To generate a spatio-temporal distribution of relative cod importance, and thereby to determine whether vessels moved towards or away from cod as a result of the area closures, reliable data on observed cod densities were required. Reported landings have limited utility for this purpose, because they do not include discards, which may be a sizeable component of the catch, and they are not very informative about where the fish were caught. The reported landings for a fishing trip might be assigned equally to all the VMS fishing-ping locations for that trip (see above), but this is imprecise and could be misleading. Appropriate models of fish distribution incorporating landings records are under development, but for this exercise, we considered that landings data could not be used for the analysis. The data used, therefore, come from a combination of research-vessel surveys and discard observations. For 2008 and 2009, they were: Data were taken from the ICES DATRAS database (www.ices.dk) and the Scottish Fisheries Management Database (FMD) operated by Marine Scotland (www.scotland.gov.uk). The locations of cod observations for the period May–August 2008 are summarized in Figure 2.

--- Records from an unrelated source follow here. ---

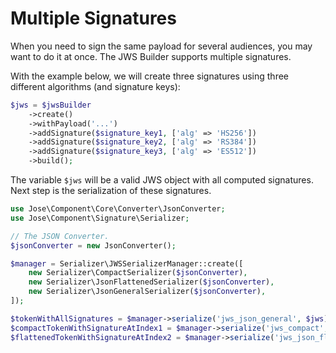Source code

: Multiple Signatures
===================

When you need to sign the same payload for several audiences, you may want to do it at once.
The JWS Builder supports multiple signatures.

With the example below, we will create three signatures using three different algorithms (and signature keys):

```php
$jws = $jwsBuilder
    ->create()
    ->withPayload('...')
    ->addSignature($signature_key1, ['alg' => 'HS256'])
    ->addSignature($signature_key2, ['alg' => 'RS384'])
    ->addSignature($signature_key3, ['alg' => 'ES512'])
    ->build();
```

The variable `$jws` will be a valid JWS object with all computed signatures.
Next step is the serialization of these signatures.

```php
use Jose\Component\Core\Converter\JsonConverter;
use Jose\Component\Signature\Serializer;

// The JSON Converter.
$jsonConverter = new JsonConverter();

$manager = Serializer\JWSSerializerManager::create([
    new Serializer\CompactSerializer($jsonConverter),
    new Serializer\JsonFlattenedSerializer($jsonConverter),
    new Serializer\JsonGeneralSerializer($jsonConverter),
]);

$tokenWithAllSignatures = $manager->serialize('jws_json_general', $jws);
$compactTokenWithSignatureAtIndex1 = $manager->serialize('jws_compact', $jws, 1);
$flattenedTokenWithSignatureAtIndex2 = $manager->serialize('jws_json_flattened', $jws, 2);
```
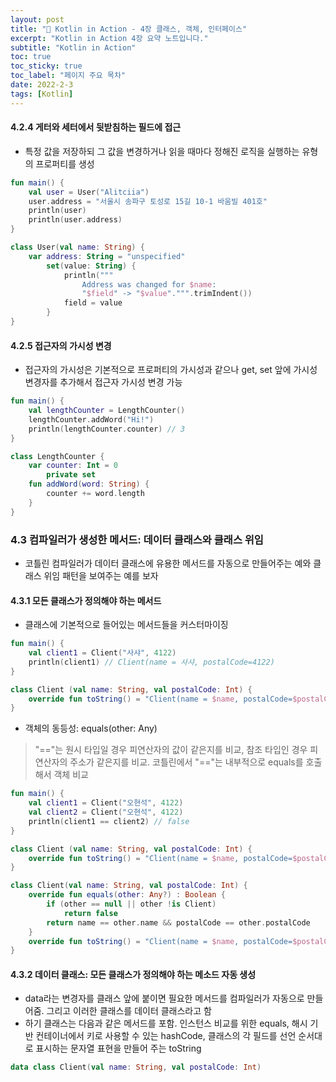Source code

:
 ```yaml
---
layout: post
title: "📅 Kotlin in Action - 4장 클래스, 객체, 인터페이스"
excerpt: "Kotlin in Action 4장 요약 노트입니다."
subtitle: "Kotlin in Action"
toc: true
toc_sticky: true
toc_label: "페이지 주요 목차"
date: 2022-2-3
tags: [Kotlin]
---
```


#### 4.2.4 게터와 세터에서 뒷받침하는 필드에 접근 

- 특정 값을 저장하되 그 값을 변경하거나 읽을 때마다 정해진 로직을 실행하는 유형의 프로퍼티를 생성

```kotlin
fun main() {
    val user = User("Alitciia")
    user.address = "서울시 송파구 토성로 15길 10-1 바움빌 401호" 
    println(user) 
    println(user.address)
}

class User(val name: String) {
    var address: String = "unspecified"
    	set(value: String) {
            println("""
            	Address was changed for $name:
   				"$field" -> "$value".""".trimIndent())
            field = value
        }
}
```

#### 4.2.5 접근자의 가시성 변경

- 접근자의 가시성은 기본적으로 프로퍼티의 가시성과 같으나 get, set 앞에 가시성 변경자를 추가해서 접근자 가시성 변경 가능

```kotlin
fun main() {
	val lengthCounter = LengthCounter()
	lengthCounter.addWord("Hi!")
	println(lengthCounter.counter) // 3
}

class LengthCounter {
	var counter: Int = 0
		private set
	fun addWord(word: String) {
		counter += word.length
	}
}
```

### 4.3 컴파일러가 생성한 메서드: 데이터 클래스와 클래스 위임

- 코틀린 컴파일러가 데이터 클래스에 유용한 메서드를 자동으로 만들어주는 예와 클래스 위임 패턴을 보여주는 예를 보자

#### 4.3.1 모든 클래스가 정의해야 하는 메서드 

- 클래스에 기본적으로 들어있는 메서드들을 커스터마이징 

```kotlin
fun main() {
	val client1 = Client("사샤", 4122)
    println(client1) // Client(name = 사샤, postalCode=4122)
}

class Client (val name: String, val postalCode: Int) {
	override fun toString() = "Client(name = $name, postalCode=$postalCode)"   
}
```

- 객체의 동등성: equals(other: Any)
> 
> "=="는 원시 타입일 경우 피연산자의 값이 같은지를 비교, 참조 타입인 경우 피연산자의 주소가 같은지를 비교. 코틀린에서 
> "=="는 내부적으로 equals를 호출해서 객체 비교

```kotlin
fun main() {
	val client1 = Client("오현석", 4122)
    val client2 = Client("오현석", 4122)
    println(client1 == client2) // false
}

class Client (val name: String, val postalCode: Int) {
	override fun toString() = "Client(name = $name, postalCode=$postalCode)"   
}
```

```kotlin
class Client(val name: String, val postalCode: Int) {
	override fun equals(other: Any?) : Boolean {
		if (other == null || other !is Client)
			return false
		return name == other.name && postalCode == other.postalCode
	}
	override fun toString() = "Client(name = $name, postalCode=$postalCode)"
}
```

#### 4.3.2 데이터 클래스: 모든 클래스가 정의해야 하는 메소드 자동 생성 

- data라는 변경자를 클래스 앞에 붙이면 필요한 메서드를 컴파일러가 자동으로 만들어줌. 그리고 이러한 클래스를 데이터 클래스라고 함
- 하기 클래스는 다음과 같은 메서드를 포함. 인스턴스 비교를 위한 equals, 해시 기반 컨테이너에서 키로 사용할 수 있는 hashCode, 클래스의 각 필드를
선언 순서대로 표시하는 문자열 표현을 만들어 주는 toString 

```kotlin
data class Client(val name: String, val postalCode: Int) 
```

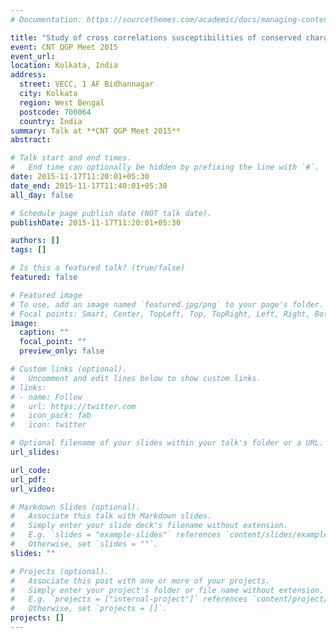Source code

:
 ```yaml
---
# Documentation: https://sourcethemes.com/academic/docs/managing-content/

title: "Study of cross correlations susceptibilities of conserved charge fluctuation at RHIC energies"
event: CNT QGP Meet 2015
event_url:
location: Kolkata, India
address:
  street: VECC, 1 AF Bidhannagar
  city: Kolkata
  region: West Bengal
  postcode: 700064
  country: India
summary: Talk at **CNT QGP Meet 2015** 
abstract:

# Talk start and end times.
#   End time can optionally be hidden by prefixing the line with `#`.
date: 2015-11-17T11:20:01+05:30
date_end: 2015-11-17T11:40:01+05:30
all_day: false

# Schedule page publish date (NOT talk date).
publishDate: 2015-11-17T11:20:01+05:30

authors: []
tags: []

# Is this a featured talk? (true/false)
featured: false

# Featured image
# To use, add an image named `featured.jpg/png` to your page's folder. 
# Focal points: Smart, Center, TopLeft, Top, TopRight, Left, Right, BottomLeft, Bottom, BottomRight.
image:
  caption: ""
  focal_point: ""
  preview_only: false

# Custom links (optional).
#   Uncomment and edit lines below to show custom links.
# links:
# - name: Follow
#   url: https://twitter.com
#   icon_pack: fab
#   icon: twitter

# Optional filename of your slides within your talk's folder or a URL.
url_slides:

url_code:
url_pdf:
url_video:

# Markdown Slides (optional).
#   Associate this talk with Markdown slides.
#   Simply enter your slide deck's filename without extension.
#   E.g. `slides = "example-slides"` references `content/slides/example-slides.md`.
#   Otherwise, set `slides = ""`.
slides: ""

# Projects (optional).
#   Associate this post with one or more of your projects.
#   Simply enter your project's folder or file name without extension.
#   E.g. `projects = ["internal-project"]` references `content/project/deep-learning/index.md`.
#   Otherwise, set `projects = []`.
projects: []
---
```


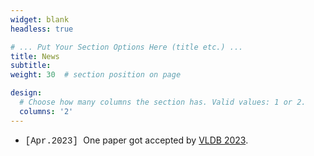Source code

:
 ```yaml
---
widget: blank
headless: true

# ... Put Your Section Options Here (title etc.) ...
title: News
subtitle:
weight: 30  # section position on page

design:
  # Choose how many columns the section has. Valid values: 1 or 2.
  columns: '2'
---
```


* <span style="font-family: 'Courier', monospace;"> [Apr.2023] </span> One paper got accepted by [VLDB 2023](https://vldb.org/2023/).

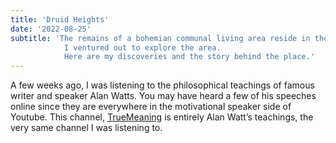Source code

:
 ```yaml
---
title: 'Druid Heights'
date: '2022-08-25'
subtitle: 'The remains of a bohemian communal living area reside in the depths of Muir Woods.
            I ventured out to explore the area. 
            Here are my discoveries and the story behind the place.'
---
```



A few weeks ago, I was listening to the philosophical teachings of famous writer and speaker Alan Watts. 
You may have heard a few of his speeches online since they are everywhere in the motivational speaker side of Youtube. 
This channel, [TrueMeaning](https://www.youtube.com/c/TrueMeaning/") is entirely Alan Watt’s teachings, the very same channel I was listening to.

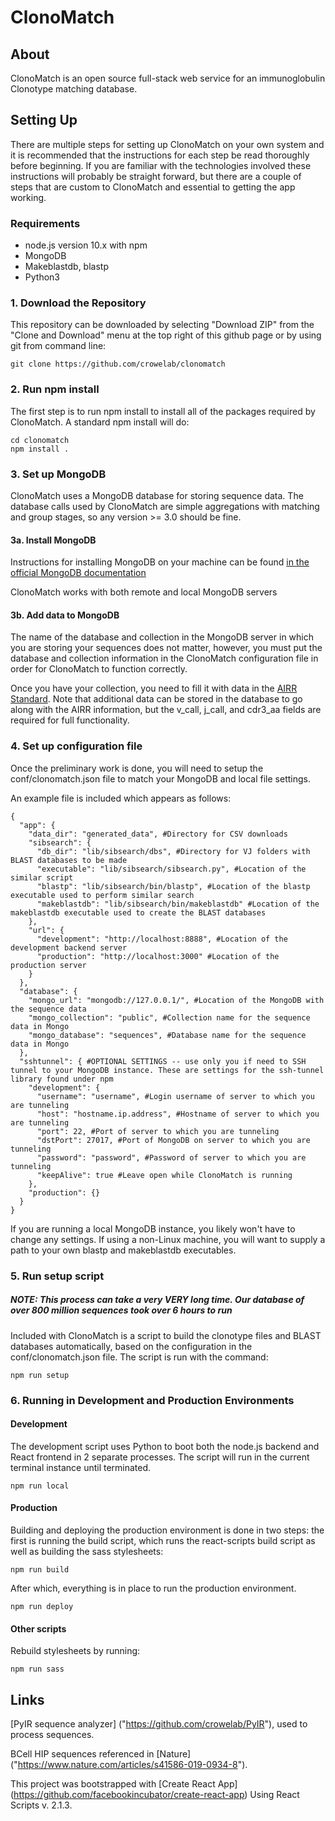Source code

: # ClonoMatch

## About

ClonoMatch is an open source full-stack web service for an immunoglobulin Clonotype matching database.

## Setting Up

There are multiple steps for setting up ClonoMatch on your own system and it is recommended that the instructions for each step be read thoroughly before beginning. If you are familiar with the technologies involved these instructions will probably be straight forward, but there are a couple of steps that are custom to ClonoMatch and essential to getting the app working.

### Requirements
- node.js version 10.x with npm
- MongoDB
- Makeblastdb, blastp
- Python3

### 1. Download the Repository
This repository can be downloaded by selecting "Download ZIP" from the "Clone and Download" menu at the top right of this github page or by using git from command line:

```
git clone https://github.com/crowelab/clonomatch
```

### 2. Run npm install
The first step is to run npm install to install all of the packages required by ClonoMatch. A standard npm install will do:

```
cd clonomatch
npm install .
```

### 3. Set up MongoDB
ClonoMatch uses a MongoDB database for storing sequence data. The database calls used by ClonoMatch are simple aggregations with matching and group stages, so any version >= 3.0 should be fine.

#### 3a. Install MongoDB

Instructions for installing MongoDB on your machine can be found [in the official MongoDB documentation](https://docs.mongodb.com/manual/installation/)

ClonoMatch works with both remote and local MongoDB servers

#### 3b. Add data to MongoDB
The name of the database and collection in the MongoDB server in which you are storing your sequences does not matter, however, you must put the database and collection information in the ClonoMatch configuration file in order for ClonoMatch to function correctly.

Once you have your collection, you need to fill it with data in the [AIRR Standard](https://docs.airr-community.org/en/stable/). Note that additional data can be stored in the database to go along with the AIRR information, but the v_call, j_call,  and cdr3_aa fields are required for full functionality.

### 4. Set up configuration file
Once the preliminary work is done, you will need to setup the conf/clonomatch.json file to match your MongoDB and local file settings.

An example file is included which appears as follows:
```
{
  "app": {
    "data_dir": "generated_data", #Directory for CSV downloads
    "sibsearch": {
      "db_dir": "lib/sibsearch/dbs", #Directory for VJ folders with BLAST databases to be made
      "executable": "lib/sibsearch/sibsearch.py", #Location of the similar script
      "blastp": "lib/sibsearch/bin/blastp", #Location of the blastp executable used to perform similar search
      "makeblastdb": "lib/sibsearch/bin/makeblastdb" #Location of the makeblastdb executable used to create the BLAST databases
    },
    "url": {
      "development": "http://localhost:8888", #Location of the development backend server
      "production": "http://localhost:3000" #Location of the production server
    }
  },
  "database": {
    "mongo_url": "mongodb://127.0.0.1/", #Location of the MongoDB with the sequence data
    "mongo_collection": "public", #Collection name for the sequence data in Mongo
    "mongo_database": "sequences", #Database name for the sequence data in Mongo
  },
  "sshtunnel": { #OPTIONAL SETTINGS -- use only you if need to SSH tunnel to your MongoDB instance. These are settings for the ssh-tunnel library found under npm
    "development": {
      "username": "username", #Login username of server to which you are tunneling
      "host": "hostname.ip.address", #Hostname of server to which you are tunneling
      "port": 22, #Port of server to which you are tunneling
      "dstPort": 27017, #Port of MongoDB on server to which you are tunneling
      "password": "password", #Password of server to which you are tunneling
      "keepAlive": true #Leave open while ClonoMatch is running
    },
    "production": {}
  }
}
```

If you are running a local MongoDB instance, you likely won't have to change any settings. If using a non-Linux machine, you will want to supply a path to your own blastp and makeblastdb executables.

### 5. Run setup script
##### NOTE: This process can take a very VERY long time. Our database of over 800 million sequences took over 6 hours to run
Included with ClonoMatch is a script to build the clonotype files and BLAST databases automatically, based on the configuration in the conf/clonomatch.json file. The script is run with the command:

```
npm run setup
```

### 6. Running in Development and Production Environments

#### Development
The development script uses Python to boot both the node.js backend and React frontend in 2 separate processes. The script will run in the current terminal instance until terminated.

```
npm run local
```

#### Production
Building and deploying the production environment is done in two steps: the first is running the build script, which runs the react-scripts build script as well as building the sass stylesheets:
```
npm run build
```

After which, everything is in place to run the production environment.
```
npm run deploy
```

#### Other scripts
Rebuild stylesheets by running:

```
npm run sass
```

## Links
[PyIR sequence analyzer] ("https://github.com/crowelab/PyIR"), used to process sequences.

BCell HIP sequences referenced in [Nature] ("https://www.nature.com/articles/s41586-019-0934-8").

This project was bootstrapped with [Create React App] (https://github.com/facebookincubator/create-react-app) Using React Scripts v. 2.1.3.
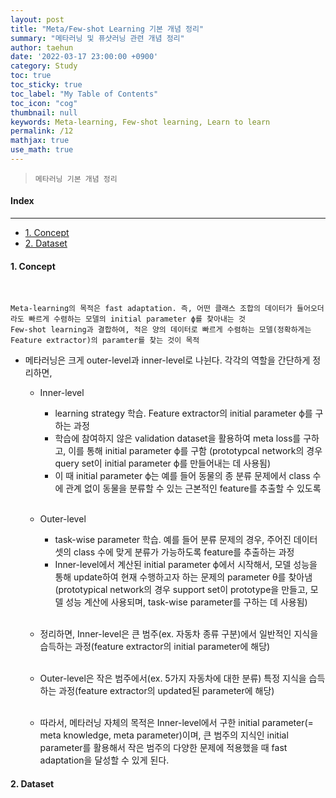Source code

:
 ```yaml
---
layout: post
title: "Meta/Few-shot Learning 기본 개념 정리"
summary: "메타러닝 및 퓨샷러닝 관련 개념 정리"
author: taehun
date: '2022-03-17 23:00:00 +0900'
category: Study
toc: true
toc_sticky: true
toc_label: "My Table of Contents"
toc_icon: "cog"
thumbnail: null
keywords: Meta-learning, Few-shot learning, Learn to learn
permalink: /12
mathjax: true
use_math: true
---
```


> `메타러닝 기본 개념 정리`

#### Index
---

- [1. Concept](#1-concept)
- [2. Dataset](#2-dataset)


#### **1. Concept**
  
<br>

```
Meta-learning의 목적은 fast adaptation. 즉, 어떤 클래스 조합의 데이터가 들어오더라도 빠르게 수렴하는 모델의 initial parameter ϕ를 찾아내는 것
Few-shot learning과 결합하여, 적은 양의 데이터로 빠르게 수렴하는 모델(정확하게는 Feature extractor)의 paramter를 찾는 것이 목적
```

- 메타러닝은 크게 outer-level과 inner-level로 나뉜다. 각각의 역할을 간단하게 정리하면,
  - Inner-level
    - learning strategy 학습. Feature extractor의 initial parameter ϕ를 구하는 과정
    - 학습에 참여하지 않은 validation dataset을 활용하여 meta loss를 구하고, 이를 통해 initial parameter ϕ를 구함
      (prototypcal network의 경우 query set이 initial parameter ϕ를 만들어내는 데 사용됨)
    - 이 때 initial parameter ϕ는 예를 들어 동물의 종 분류 문제에서 class 수에 관계 없이 동물을 분류할 수 있는 근본적인 feature를 추출할 수 있도록<br><br>

  - Outer-level
    - task-wise parameter 학습. 예를 들어 분류 문제의 경우, 주어진 데이터셋의 class 수에 맞게 분류가 가능하도록 feature를 추출하는 과정
    - Inner-level에서 계산된 initial parameter ϕ에서 시작해서, 모델 성능을 통해 update하여 현재 수행하고자 하는 문제의 parameter θ를 찾아냄
      (prototypical network의 경우 support set이 prototype을 만들고, 모델 성능 계산에 사용되며, task-wise parameter를 구하는 데 사용됨)<br><br>
      
  - 정리하면, Inner-level은 큰 범주(ex. 자동차 종류 구분)에서 일반적인 지식을 습득하는 과정(feature extractor의 initial parameter에 해당)<br><br>
  - Outer-level은 작은 범주에서(ex. 5가지 자동차에 대한 분류) 특정 지식을 습득하는 과정(feature extractor의 updated된 parameter에 해당)<br><br>
  - 따라서, 메타러닝 자체의 목적은 Inner-level에서 구한 initial parameter(= meta knowledge, meta parameter)이며, 큰 범주의 지식인 initial parameter를 활용해서 작은 범주의 다양한 문제에 적용했을 때 fast adaptation을 달성할 수 있게 된다.


#### **2. Dataset**

<br>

• the North Sea International Bottom Trawl Survey (IBTS-NS, Q1 and Q3), carried out by several countries during the periods January/February and July–September and collated by ICES;

• the Beam Trawl Survey (BTS Q3), conducted in the southern North Sea during August and September and also collated by ICES;

• the Scottish Groundfish Survey in Division VIa (West of Scotland), carried out by Marine Scotland on RV “Scotia” during March (ScoGFS VIa Q1);

• the Scottish Rockall survey (Rockall Q3), conducted by Marine Scotland on RV “Scotia” during September;

• Scottish discard observations, collated from ∼75 observer trips each year.

Figure 2.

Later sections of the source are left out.